Die Lieferung von Medikamenten ist Bestandteil jener Agenda, die gemäß der diplomatischen Vertretung darauf abzielt, die wirtschaftliche und soziale Erholung voranzutreiben.

Trump sagt, dass er nach Venezuela gehen wird

También este viernes der Präsident Donald Trump kündigte an, Venezuela zu besuchen, ohne ein Datum zu nennen oder Einzelheiten der bevorstehenden Reise zu bestätigen.

In demselben Dialog sagte Trump, dass die Vereinigten Staaten "eine sehr gute Beziehung zur Präsidentin von Venezuela" haben und dass "unsere großen Ölgesellschaften einsteigen", um Rohöl zu fördern und zu verkaufen, wobei ein Teil dieser Einnahmen dem Land zugutekommt.

Am Tag zuvor erklärte er in seinem sozialen Netzwerk Truth Social, dass die Beziehungen zwischen Washington und Caracas "außergewöhnlich" gewesen seien und stellte fest, dass "das Öl beginnt zu fließen" zwischen beiden Ländern.

Der republikanische Führer stellte klar, dass dieser Fluss von venezolanischem Rohöl "große Geldmengen generieren wird, die seit vielen Jahren nicht mehr gesehen wurden" und dass diese Mittel "dem Volk Venezuelas enorm helfen werden".

Auch der Energieminister der USA, Christopher Wright, verbreitete in Caracas eine Botschaft von Trump an das venezolanische Volk, in der er sein Engagement bekräftigt, die Beziehungen zwischen den beiden Ländern zu transformieren, mit konkreten Maßnahmen zur Zusammenarbeit in den Bereichen Wohlstand, Handel, Frieden und Beschäftigung.

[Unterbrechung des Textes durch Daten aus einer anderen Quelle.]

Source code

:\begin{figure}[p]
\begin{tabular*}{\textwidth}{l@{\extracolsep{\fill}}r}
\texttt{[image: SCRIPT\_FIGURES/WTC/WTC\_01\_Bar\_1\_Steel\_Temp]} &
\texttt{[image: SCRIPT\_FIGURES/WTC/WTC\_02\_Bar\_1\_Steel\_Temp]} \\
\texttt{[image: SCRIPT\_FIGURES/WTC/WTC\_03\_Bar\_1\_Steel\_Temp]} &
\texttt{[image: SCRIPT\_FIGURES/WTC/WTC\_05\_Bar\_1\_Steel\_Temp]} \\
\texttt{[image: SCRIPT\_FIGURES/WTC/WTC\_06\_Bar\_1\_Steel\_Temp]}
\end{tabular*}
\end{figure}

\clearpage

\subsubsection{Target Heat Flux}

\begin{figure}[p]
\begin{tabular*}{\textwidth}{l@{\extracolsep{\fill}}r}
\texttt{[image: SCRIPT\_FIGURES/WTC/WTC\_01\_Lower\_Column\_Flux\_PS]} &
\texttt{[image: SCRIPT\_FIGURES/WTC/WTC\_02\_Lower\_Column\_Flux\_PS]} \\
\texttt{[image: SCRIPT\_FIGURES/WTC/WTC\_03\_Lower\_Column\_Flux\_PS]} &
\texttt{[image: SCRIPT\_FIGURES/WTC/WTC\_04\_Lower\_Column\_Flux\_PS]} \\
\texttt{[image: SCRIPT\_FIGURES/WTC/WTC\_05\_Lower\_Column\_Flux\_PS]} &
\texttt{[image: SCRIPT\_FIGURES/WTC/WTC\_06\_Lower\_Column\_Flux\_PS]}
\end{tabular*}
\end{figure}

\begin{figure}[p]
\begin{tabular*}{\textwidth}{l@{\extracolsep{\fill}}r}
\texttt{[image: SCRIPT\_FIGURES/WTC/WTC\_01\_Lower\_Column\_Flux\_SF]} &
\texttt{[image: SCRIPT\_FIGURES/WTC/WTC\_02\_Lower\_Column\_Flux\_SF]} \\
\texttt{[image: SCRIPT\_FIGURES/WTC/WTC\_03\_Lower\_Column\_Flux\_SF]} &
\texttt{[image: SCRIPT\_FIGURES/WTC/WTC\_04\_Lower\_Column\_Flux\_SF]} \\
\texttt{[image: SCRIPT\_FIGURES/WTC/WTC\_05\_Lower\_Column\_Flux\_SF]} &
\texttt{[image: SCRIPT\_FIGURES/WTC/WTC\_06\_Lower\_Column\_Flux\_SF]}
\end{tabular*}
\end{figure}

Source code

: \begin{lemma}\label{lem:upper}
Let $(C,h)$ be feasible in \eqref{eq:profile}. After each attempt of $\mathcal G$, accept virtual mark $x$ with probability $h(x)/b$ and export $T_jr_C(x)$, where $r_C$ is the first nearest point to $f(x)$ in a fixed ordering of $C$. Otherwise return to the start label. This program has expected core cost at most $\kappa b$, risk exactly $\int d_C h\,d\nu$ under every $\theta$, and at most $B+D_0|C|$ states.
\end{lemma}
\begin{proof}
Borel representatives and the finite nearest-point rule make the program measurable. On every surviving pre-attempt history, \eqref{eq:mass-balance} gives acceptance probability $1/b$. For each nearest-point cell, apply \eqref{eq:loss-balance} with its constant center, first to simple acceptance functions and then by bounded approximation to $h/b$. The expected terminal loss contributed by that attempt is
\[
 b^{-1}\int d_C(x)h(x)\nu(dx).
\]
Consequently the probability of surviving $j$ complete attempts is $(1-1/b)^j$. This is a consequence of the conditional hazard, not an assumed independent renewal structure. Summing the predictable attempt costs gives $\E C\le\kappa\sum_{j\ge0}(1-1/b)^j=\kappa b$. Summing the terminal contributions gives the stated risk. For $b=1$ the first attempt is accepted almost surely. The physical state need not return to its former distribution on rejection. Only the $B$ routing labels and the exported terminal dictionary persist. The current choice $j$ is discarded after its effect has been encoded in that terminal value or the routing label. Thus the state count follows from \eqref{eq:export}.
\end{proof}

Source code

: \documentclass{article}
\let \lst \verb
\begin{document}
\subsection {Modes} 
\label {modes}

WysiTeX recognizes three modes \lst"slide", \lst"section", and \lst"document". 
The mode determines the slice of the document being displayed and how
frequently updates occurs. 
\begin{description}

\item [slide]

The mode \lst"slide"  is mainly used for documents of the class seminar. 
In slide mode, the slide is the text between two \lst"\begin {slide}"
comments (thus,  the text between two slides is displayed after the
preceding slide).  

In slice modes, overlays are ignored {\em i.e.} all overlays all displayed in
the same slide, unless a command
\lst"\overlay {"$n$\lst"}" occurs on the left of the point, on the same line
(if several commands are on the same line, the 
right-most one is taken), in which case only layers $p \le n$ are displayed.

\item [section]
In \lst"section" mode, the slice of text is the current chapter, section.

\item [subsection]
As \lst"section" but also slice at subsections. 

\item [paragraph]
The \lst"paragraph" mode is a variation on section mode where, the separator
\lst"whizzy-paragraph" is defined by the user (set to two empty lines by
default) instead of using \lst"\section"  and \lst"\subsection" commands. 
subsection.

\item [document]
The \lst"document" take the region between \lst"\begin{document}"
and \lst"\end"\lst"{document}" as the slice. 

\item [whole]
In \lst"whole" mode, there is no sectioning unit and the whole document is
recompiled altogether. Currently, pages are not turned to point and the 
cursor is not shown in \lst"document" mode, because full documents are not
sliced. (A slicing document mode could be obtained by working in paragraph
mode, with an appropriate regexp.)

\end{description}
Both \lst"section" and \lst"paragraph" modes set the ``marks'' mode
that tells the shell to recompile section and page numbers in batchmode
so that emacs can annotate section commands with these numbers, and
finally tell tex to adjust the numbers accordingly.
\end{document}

Die Arbeit der Botschaft wird fortgesetzt

Am 9. Februar enthüllte die Botschaft der Vereinigten Staaten in Venezuela, dass sie eine Woche voller Aktivitäten im Bereich institutioneller, geschäftlicher und sozialer Kontakte in Caracas abgeschlossen hatte.

"Wir haben hart gearbeitet, um über soziale Medien mit dem venezolanischen Volk, der Geschäftsgemeinschaft und in Treffen mit den interimistischen Behörden in Verbindung zu treten. Wir haben Fortschritte im dreiphasigen Plan der Verwaltung gemacht, aber unsere Arbeit hat gerade erst begonnen", wurde auf X veröffentlicht.

In einer anderen Nachricht erklärte Laura F. Dogu, dass das Ziel darin besteht, "die Rückkehr des Wohlstands nach Venezuela zu gewährleisten" und dass dieser Prozess beiden Völkern zugutekommen soll.

Die Wiedereröffnung der Botschaft ist Teil einer schrittweisen Strategie, die vom Außenministerium angekündigt wurde, um konsularische Funktionen und die institutionelle Zusammenarbeit wiederherzustellen, während Washington Gespräche mit verschiedenen politischen, sozialen und wirtschaftlichen Sektoren des Landes führt.

Dogu kam am 31. Januar in Caracas an und hat seitdem Treffen mit der interimistischen Präsidentin Delcy Rodríguez sowie mit dem Präsidenten des Parlaments, Jorge Rodríguez, im Rahmen der Wiederaufnahme bilateraler Kontakte nach der Festnahme von Nicolás Maduro am 3. Januar abgehalten.

Die Lieferung von über 6.000 Kilogramm Medizin stellt in diesem Zusammenhang eine der ersten konkreten sichtbaren Maßnahmen seit der Wiedereröffnung der diplomatischen Mission dar, inmitten eines Prozesses, den die Botschaft selbst als den Beginn eines "neuen Kapitels" in der Beziehung zwischen beiden Ländern beschrieben hat.